Data items:
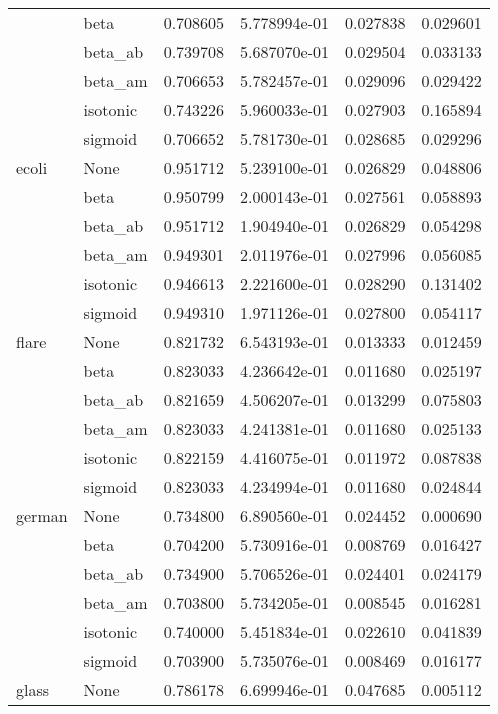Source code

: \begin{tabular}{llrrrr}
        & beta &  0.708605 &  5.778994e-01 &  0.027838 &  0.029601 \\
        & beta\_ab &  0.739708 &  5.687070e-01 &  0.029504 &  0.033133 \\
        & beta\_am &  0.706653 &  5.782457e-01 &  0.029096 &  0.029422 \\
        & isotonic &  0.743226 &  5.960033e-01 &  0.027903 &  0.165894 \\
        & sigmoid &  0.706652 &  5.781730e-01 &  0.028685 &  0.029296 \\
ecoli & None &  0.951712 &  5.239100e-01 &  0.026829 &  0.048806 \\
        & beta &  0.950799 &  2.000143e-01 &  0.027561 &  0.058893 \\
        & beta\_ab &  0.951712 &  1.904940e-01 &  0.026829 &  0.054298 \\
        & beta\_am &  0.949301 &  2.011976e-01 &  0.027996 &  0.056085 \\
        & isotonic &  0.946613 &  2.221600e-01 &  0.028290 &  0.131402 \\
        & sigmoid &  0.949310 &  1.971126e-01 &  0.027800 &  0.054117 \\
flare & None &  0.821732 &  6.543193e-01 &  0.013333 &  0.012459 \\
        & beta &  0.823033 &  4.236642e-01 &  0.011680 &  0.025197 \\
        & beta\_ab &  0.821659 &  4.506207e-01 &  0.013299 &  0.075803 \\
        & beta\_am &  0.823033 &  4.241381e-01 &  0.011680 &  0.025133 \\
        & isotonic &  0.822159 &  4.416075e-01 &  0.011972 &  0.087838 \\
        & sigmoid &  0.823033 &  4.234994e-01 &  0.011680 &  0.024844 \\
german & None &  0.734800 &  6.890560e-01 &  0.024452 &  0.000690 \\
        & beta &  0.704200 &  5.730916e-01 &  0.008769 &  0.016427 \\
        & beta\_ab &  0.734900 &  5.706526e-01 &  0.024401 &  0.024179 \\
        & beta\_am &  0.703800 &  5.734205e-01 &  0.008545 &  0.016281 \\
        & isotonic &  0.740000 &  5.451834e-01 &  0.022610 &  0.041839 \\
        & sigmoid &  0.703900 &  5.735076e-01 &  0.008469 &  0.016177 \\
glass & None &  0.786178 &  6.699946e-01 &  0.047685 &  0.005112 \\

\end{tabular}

--

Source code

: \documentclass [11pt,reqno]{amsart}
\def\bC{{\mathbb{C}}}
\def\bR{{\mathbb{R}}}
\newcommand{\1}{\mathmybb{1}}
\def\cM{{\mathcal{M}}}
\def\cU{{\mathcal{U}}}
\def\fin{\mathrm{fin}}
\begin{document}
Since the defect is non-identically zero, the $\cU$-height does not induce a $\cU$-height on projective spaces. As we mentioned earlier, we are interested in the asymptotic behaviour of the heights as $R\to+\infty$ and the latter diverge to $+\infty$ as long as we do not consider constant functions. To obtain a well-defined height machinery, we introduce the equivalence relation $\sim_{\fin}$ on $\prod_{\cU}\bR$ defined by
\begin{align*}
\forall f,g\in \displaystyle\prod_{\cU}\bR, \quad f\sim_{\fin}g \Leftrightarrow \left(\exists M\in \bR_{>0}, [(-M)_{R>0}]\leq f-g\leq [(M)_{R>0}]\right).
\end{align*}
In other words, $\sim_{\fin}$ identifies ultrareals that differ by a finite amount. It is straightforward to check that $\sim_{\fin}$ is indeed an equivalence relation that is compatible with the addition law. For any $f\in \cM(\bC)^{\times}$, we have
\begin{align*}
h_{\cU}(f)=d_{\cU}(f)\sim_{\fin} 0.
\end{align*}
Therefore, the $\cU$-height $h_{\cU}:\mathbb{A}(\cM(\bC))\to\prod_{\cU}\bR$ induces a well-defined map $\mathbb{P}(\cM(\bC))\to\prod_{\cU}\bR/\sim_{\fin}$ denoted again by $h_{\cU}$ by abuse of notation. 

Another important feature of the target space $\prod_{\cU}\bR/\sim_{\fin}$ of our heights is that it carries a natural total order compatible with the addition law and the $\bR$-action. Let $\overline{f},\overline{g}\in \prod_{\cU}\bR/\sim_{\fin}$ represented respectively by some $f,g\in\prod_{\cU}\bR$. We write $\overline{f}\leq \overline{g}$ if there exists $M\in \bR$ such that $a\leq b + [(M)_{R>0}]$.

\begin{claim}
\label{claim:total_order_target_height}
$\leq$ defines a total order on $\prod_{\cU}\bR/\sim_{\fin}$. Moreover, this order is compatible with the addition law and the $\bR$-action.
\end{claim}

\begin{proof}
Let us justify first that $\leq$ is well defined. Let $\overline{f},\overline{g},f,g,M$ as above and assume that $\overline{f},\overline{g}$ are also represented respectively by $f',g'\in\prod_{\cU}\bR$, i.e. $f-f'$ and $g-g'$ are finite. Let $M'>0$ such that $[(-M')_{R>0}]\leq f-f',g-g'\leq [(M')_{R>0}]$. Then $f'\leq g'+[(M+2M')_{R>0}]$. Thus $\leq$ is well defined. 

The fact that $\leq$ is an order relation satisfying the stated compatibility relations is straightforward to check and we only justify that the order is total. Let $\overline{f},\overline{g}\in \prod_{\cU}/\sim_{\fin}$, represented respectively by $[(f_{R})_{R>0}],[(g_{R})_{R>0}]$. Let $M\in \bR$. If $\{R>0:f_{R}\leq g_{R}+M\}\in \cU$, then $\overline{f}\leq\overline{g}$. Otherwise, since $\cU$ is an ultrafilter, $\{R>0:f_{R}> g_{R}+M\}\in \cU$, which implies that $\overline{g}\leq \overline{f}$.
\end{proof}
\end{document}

--

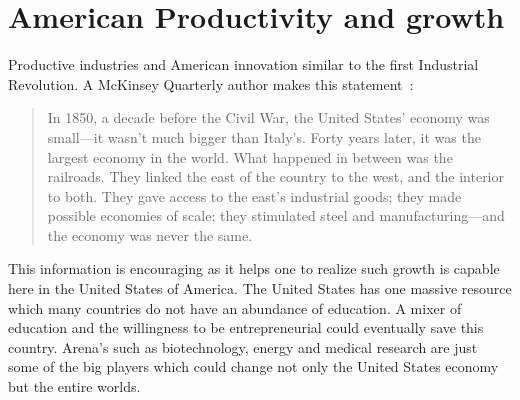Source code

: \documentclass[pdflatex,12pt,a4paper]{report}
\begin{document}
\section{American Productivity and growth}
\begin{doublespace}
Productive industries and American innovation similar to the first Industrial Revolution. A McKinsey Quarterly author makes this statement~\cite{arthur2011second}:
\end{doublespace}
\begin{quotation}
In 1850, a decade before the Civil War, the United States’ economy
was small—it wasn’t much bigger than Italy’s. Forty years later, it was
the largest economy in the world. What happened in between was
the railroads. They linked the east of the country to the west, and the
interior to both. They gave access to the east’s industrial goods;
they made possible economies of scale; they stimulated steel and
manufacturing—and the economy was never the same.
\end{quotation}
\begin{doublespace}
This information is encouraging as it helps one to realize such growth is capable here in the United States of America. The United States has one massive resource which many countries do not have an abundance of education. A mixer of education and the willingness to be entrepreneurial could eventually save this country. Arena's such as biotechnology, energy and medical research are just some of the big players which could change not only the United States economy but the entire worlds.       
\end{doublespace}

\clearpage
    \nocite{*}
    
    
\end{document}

* **Activity**
From the entries, copy out each line containing the word "None".

* **Solution to the exercise**
ecoli & None &  0.951712 &  5.239100e-01 &  0.026829 &  0.048806 \\
flare & None &  0.821732 &  6.543193e-01 &  0.013333 &  0.012459 \\
german & None &  0.734800 &  6.890560e-01 &  0.024452 &  0.000690 \\
glass & None &  0.786178 &  6.699946e-01 &  0.047685 &  0.005112 \\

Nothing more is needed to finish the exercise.